RECORDS FOR THIS TASK:

-------------------------

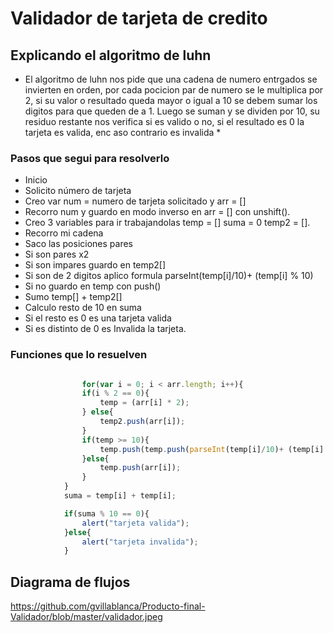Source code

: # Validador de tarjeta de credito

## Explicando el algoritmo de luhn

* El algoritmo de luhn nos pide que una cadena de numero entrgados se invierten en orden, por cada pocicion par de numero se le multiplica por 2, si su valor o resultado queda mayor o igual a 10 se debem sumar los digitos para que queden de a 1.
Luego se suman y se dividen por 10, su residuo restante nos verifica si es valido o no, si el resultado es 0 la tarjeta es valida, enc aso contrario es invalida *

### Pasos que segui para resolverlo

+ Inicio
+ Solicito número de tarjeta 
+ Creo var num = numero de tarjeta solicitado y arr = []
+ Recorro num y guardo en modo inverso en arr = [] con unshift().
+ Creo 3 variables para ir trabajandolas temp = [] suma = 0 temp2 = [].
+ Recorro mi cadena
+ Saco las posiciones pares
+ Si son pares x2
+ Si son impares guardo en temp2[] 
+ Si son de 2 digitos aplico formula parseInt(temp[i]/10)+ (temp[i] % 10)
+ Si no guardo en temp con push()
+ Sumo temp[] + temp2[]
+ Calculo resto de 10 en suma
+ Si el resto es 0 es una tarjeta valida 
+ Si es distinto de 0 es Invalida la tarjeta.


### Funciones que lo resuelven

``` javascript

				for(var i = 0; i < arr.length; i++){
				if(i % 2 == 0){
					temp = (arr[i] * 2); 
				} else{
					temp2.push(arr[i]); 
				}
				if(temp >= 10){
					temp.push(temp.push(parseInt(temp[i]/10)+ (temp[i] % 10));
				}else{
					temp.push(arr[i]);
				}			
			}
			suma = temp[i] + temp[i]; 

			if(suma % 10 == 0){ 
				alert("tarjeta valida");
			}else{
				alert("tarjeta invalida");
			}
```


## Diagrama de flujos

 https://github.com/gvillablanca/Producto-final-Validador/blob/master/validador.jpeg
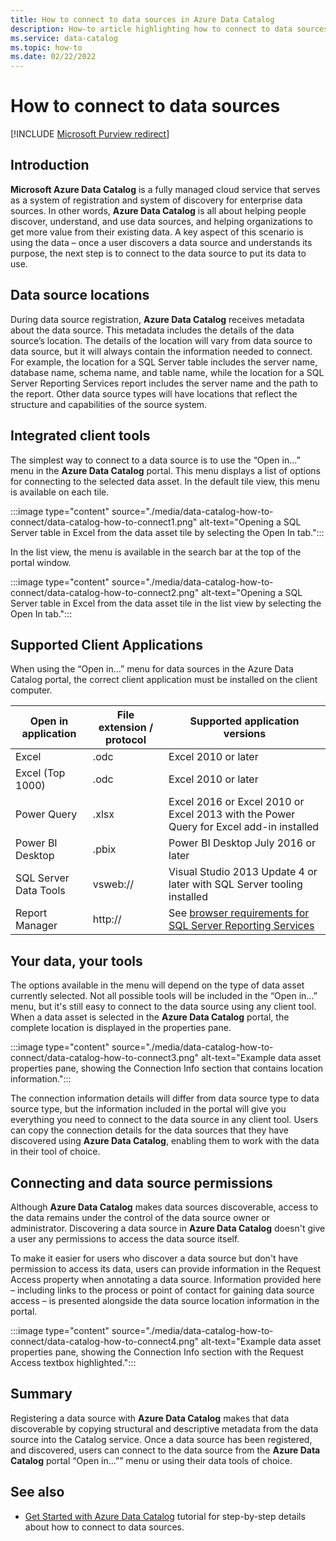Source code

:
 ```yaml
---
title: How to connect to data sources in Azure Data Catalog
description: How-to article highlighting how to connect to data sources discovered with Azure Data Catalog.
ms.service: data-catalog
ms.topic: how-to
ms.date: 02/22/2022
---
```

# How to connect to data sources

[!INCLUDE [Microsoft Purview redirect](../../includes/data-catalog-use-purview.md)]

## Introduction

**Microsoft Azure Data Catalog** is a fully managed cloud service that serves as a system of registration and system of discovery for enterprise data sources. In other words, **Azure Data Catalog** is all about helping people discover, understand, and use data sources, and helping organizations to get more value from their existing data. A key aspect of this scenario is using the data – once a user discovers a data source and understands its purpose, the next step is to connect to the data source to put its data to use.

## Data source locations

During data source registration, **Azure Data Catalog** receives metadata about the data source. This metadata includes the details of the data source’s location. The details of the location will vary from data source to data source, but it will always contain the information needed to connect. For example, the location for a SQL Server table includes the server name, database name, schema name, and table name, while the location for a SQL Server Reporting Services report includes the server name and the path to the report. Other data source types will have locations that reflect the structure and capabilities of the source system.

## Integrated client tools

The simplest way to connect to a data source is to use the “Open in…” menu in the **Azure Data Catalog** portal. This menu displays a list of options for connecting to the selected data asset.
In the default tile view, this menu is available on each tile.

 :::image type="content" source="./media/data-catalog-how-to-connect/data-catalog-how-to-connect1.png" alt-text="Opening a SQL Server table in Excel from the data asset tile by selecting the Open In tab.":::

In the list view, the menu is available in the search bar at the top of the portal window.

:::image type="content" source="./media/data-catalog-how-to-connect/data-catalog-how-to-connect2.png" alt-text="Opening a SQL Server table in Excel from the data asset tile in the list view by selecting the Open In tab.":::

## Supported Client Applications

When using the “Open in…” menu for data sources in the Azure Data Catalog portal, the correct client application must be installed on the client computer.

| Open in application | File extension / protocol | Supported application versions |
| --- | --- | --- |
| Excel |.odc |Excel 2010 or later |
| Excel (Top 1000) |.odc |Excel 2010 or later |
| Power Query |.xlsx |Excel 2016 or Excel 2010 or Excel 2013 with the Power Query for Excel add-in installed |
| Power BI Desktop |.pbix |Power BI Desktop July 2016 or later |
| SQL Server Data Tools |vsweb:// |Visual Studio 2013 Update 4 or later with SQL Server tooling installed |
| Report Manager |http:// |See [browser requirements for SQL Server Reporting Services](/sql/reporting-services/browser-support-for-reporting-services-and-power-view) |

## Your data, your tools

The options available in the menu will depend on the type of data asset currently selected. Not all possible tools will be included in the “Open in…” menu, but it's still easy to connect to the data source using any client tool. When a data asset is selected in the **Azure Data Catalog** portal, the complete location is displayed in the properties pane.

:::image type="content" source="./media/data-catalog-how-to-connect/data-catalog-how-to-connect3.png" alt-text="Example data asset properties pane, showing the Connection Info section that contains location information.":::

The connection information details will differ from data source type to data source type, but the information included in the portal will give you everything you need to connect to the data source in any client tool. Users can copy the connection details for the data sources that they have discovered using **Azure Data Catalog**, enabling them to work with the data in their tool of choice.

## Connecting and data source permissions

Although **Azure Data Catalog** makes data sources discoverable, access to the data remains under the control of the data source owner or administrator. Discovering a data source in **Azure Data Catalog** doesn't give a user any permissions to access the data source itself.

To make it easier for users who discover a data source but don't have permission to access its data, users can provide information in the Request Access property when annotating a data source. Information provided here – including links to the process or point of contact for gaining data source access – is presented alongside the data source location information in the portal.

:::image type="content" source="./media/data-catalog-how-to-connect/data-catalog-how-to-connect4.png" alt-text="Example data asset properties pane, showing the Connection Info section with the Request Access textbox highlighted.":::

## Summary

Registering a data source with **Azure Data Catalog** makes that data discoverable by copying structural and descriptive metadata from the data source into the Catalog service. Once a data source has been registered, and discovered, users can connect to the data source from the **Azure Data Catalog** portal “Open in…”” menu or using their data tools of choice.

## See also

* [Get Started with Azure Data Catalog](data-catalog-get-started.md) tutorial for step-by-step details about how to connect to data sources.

-------------------------

TASK GOAL: Although the records contain pictures, only their text should be repeated, exactly as it appears.

RESPONSE FOR THIS EXERCISE:
Source code

: # Validador de tarjeta de credito

## Explicando el algoritmo de luhn

* El algoritmo de luhn nos pide que una cadena de numero entrgados se invierten en orden, por cada pocicion par de numero se le multiplica por 2, si su valor o resultado queda mayor o igual a 10 se debem sumar los digitos para que queden de a 1.
Luego se suman y se dividen por 10, su residuo restante nos verifica si es valido o no, si el resultado es 0 la tarjeta es valida, enc aso contrario es invalida *

### Pasos que segui para resolverlo

+ Inicio
+ Solicito número de tarjeta 
+ Creo var num = numero de tarjeta solicitado y arr = []
+ Recorro num y guardo en modo inverso en arr = [] con unshift().
+ Creo 3 variables para ir trabajandolas temp = [] suma = 0 temp2 = [].
+ Recorro mi cadena
+ Saco las posiciones pares
+ Si son pares x2
+ Si son impares guardo en temp2[] 
+ Si son de 2 digitos aplico formula parseInt(temp[i]/10)+ (temp[i] % 10)
+ Si no guardo en temp con push()
+ Sumo temp[] + temp2[]
+ Calculo resto de 10 en suma
+ Si el resto es 0 es una tarjeta valida 
+ Si es distinto de 0 es Invalida la tarjeta.


### Funciones que lo resuelven

``` javascript

				for(var i = 0; i < arr.length; i++){
				if(i % 2 == 0){
					temp = (arr[i] * 2); 
				} else{
					temp2.push(arr[i]); 
				}
				if(temp >= 10){
					temp.push(temp.push(parseInt(temp[i]/10)+ (temp[i] % 10));
				}else{
					temp.push(arr[i]);
				}			
			}
			suma = temp[i] + temp[i]; 

			if(suma % 10 == 0){ 
				alert("tarjeta valida");
			}else{
				alert("tarjeta invalida");
			}
```


## Diagrama de flujos

 https://github.com/gvillablanca/Producto-final-Validador/blob/master/validador.jpeg
Source code

:
 ```yaml
---
title: How to connect to data sources in Azure Data Catalog
description: How-to article highlighting how to connect to data sources discovered with Azure Data Catalog.
ms.service: data-catalog
ms.topic: how-to
ms.date: 02/22/2022
---
```

# How to connect to data sources

[!INCLUDE [Microsoft Purview redirect](../../includes/data-catalog-use-purview.md)]

## Introduction

**Microsoft Azure Data Catalog** is a fully managed cloud service that serves as a system of registration and system of discovery for enterprise data sources. In other words, **Azure Data Catalog** is all about helping people discover, understand, and use data sources, and helping organizations to get more value from their existing data. A key aspect of this scenario is using the data – once a user discovers a data source and understands its purpose, the next step is to connect to the data source to put its data to use.

## Data source locations

During data source registration, **Azure Data Catalog** receives metadata about the data source. This metadata includes the details of the data source’s location. The details of the location will vary from data source to data source, but it will always contain the information needed to connect. For example, the location for a SQL Server table includes the server name, database name, schema name, and table name, while the location for a SQL Server Reporting Services report includes the server name and the path to the report. Other data source types will have locations that reflect the structure and capabilities of the source system.

## Integrated client tools

The simplest way to connect to a data source is to use the “Open in…” menu in the **Azure Data Catalog** portal. This menu displays a list of options for connecting to the selected data asset.
In the default tile view, this menu is available on each tile.

 :::image type="content" source="./media/data-catalog-how-to-connect/data-catalog-how-to-connect1.png" alt-text="Opening a SQL Server table in Excel from the data asset tile by selecting the Open In tab.":::

In the list view, the menu is available in the search bar at the top of the portal window.

:::image type="content" source="./media/data-catalog-how-to-connect/data-catalog-how-to-connect2.png" alt-text="Opening a SQL Server table in Excel from the data asset tile in the list view by selecting the Open In tab.":::

## Supported Client Applications

When using the “Open in…” menu for data sources in the Azure Data Catalog portal, the correct client application must be installed on the client computer.

| Open in application | File extension / protocol | Supported application versions |
| --- | --- | --- |
| Excel |.odc |Excel 2010 or later |
| Excel (Top 1000) |.odc |Excel 2010 or later |
| Power Query |.xlsx |Excel 2016 or Excel 2010 or Excel 2013 with the Power Query for Excel add-in installed |
| Power BI Desktop |.pbix |Power BI Desktop July 2016 or later |
| SQL Server Data Tools |vsweb:// |Visual Studio 2013 Update 4 or later with SQL Server tooling installed |
| Report Manager |http:// |See [browser requirements for SQL Server Reporting Services](/sql/reporting-services/browser-support-for-reporting-services-and-power-view) |

## Your data, your tools

The options available in the menu will depend on the type of data asset currently selected. Not all possible tools will be included in the “Open in…” menu, but it's still easy to connect to the data source using any client tool. When a data asset is selected in the **Azure Data Catalog** portal, the complete location is displayed in the properties pane.

:::image type="content" source="./media/data-catalog-how-to-connect/data-catalog-how-to-connect3.png" alt-text="Example data asset properties pane, showing the Connection Info section that contains location information.":::

The connection information details will differ from data source type to data source type, but the information included in the portal will give you everything you need to connect to the data source in any client tool. Users can copy the connection details for the data sources that they have discovered using **Azure Data Catalog**, enabling them to work with the data in their tool of choice.

## Connecting and data source permissions

Although **Azure Data Catalog** makes data sources discoverable, access to the data remains under the control of the data source owner or administrator. Discovering a data source in **Azure Data Catalog** doesn't give a user any permissions to access the data source itself.

To make it easier for users who discover a data source but don't have permission to access its data, users can provide information in the Request Access property when annotating a data source. Information provided here – including links to the process or point of contact for gaining data source access – is presented alongside the data source location information in the portal.

:::image type="content" source="./media/data-catalog-how-to-connect/data-catalog-how-to-connect4.png" alt-text="Example data asset properties pane, showing the Connection Info section with the Request Access textbox highlighted.":::

## Summary

Registering a data source with **Azure Data Catalog** makes that data discoverable by copying structural and descriptive metadata from the data source into the Catalog service. Once a data source has been registered, and discovered, users can connect to the data source from the **Azure Data Catalog** portal “Open in…”” menu or using their data tools of choice.

## See also

* [Get Started with Azure Data Catalog](data-catalog-get-started.md) tutorial for step-by-step details about how to connect to data sources.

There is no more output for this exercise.